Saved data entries
※ ※ ※

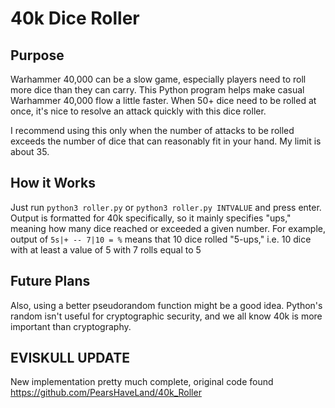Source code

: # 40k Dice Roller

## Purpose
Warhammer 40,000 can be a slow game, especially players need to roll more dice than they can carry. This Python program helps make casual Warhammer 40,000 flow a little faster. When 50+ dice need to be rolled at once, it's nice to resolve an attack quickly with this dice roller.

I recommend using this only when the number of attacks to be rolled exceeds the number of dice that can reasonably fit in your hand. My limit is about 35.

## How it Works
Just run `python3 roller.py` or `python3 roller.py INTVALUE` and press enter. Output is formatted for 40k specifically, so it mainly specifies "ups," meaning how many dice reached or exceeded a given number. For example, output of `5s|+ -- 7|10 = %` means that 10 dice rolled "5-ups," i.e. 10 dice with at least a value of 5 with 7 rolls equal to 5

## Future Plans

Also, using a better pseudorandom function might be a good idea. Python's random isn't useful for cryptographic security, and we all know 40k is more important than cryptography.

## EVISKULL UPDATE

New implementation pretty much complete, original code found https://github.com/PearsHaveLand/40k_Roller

※ ※ ※

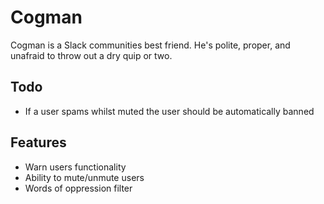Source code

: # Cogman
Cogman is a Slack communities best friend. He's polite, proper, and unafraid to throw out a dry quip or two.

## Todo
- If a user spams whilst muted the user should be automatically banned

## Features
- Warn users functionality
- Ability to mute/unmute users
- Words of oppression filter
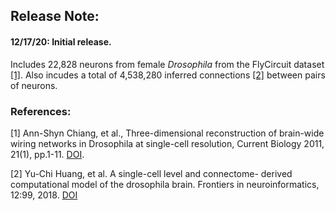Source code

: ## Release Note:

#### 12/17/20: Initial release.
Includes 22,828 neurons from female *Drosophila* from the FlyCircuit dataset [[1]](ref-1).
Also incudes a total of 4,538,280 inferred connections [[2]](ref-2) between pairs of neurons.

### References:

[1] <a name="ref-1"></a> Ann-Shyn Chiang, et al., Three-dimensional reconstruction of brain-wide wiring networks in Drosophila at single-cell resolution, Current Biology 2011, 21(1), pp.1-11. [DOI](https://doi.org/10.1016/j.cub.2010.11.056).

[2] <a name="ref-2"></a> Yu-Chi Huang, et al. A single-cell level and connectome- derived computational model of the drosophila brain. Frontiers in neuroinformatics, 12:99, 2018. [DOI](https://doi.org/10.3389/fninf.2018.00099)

※ ※ ※

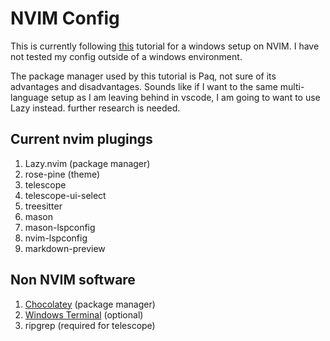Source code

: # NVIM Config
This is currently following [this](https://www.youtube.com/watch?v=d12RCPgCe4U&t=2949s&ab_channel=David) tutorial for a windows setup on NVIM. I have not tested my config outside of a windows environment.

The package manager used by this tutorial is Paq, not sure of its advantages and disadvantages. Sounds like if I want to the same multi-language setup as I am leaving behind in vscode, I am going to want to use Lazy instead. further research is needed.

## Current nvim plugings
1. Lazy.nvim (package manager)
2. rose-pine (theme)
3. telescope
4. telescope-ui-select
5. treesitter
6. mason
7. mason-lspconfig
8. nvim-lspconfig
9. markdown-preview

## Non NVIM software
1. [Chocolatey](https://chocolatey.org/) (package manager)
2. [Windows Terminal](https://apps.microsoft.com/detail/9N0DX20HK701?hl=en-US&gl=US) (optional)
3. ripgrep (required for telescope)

※ ※ ※

TASK BRIEF
When the line with "rolls equal to 5" is reached in the data above, begin copying, and stop after the line with "## Future Plans"; copy each line exactly, both ends included.

SOLUTION FOR THIS PROBLEM
Just run `python3 roller.py` or `python3 roller.py INTVALUE` and press enter. Output is formatted for 40k specifically, so it mainly specifies "ups," meaning how many dice reached or exceeded a given number. For example, output of `5s|+ -- 7|10 = %` means that 10 dice rolled "5-ups," i.e. 10 dice with at least a value of 5 with 7 rolls equal to 5

## Future Plans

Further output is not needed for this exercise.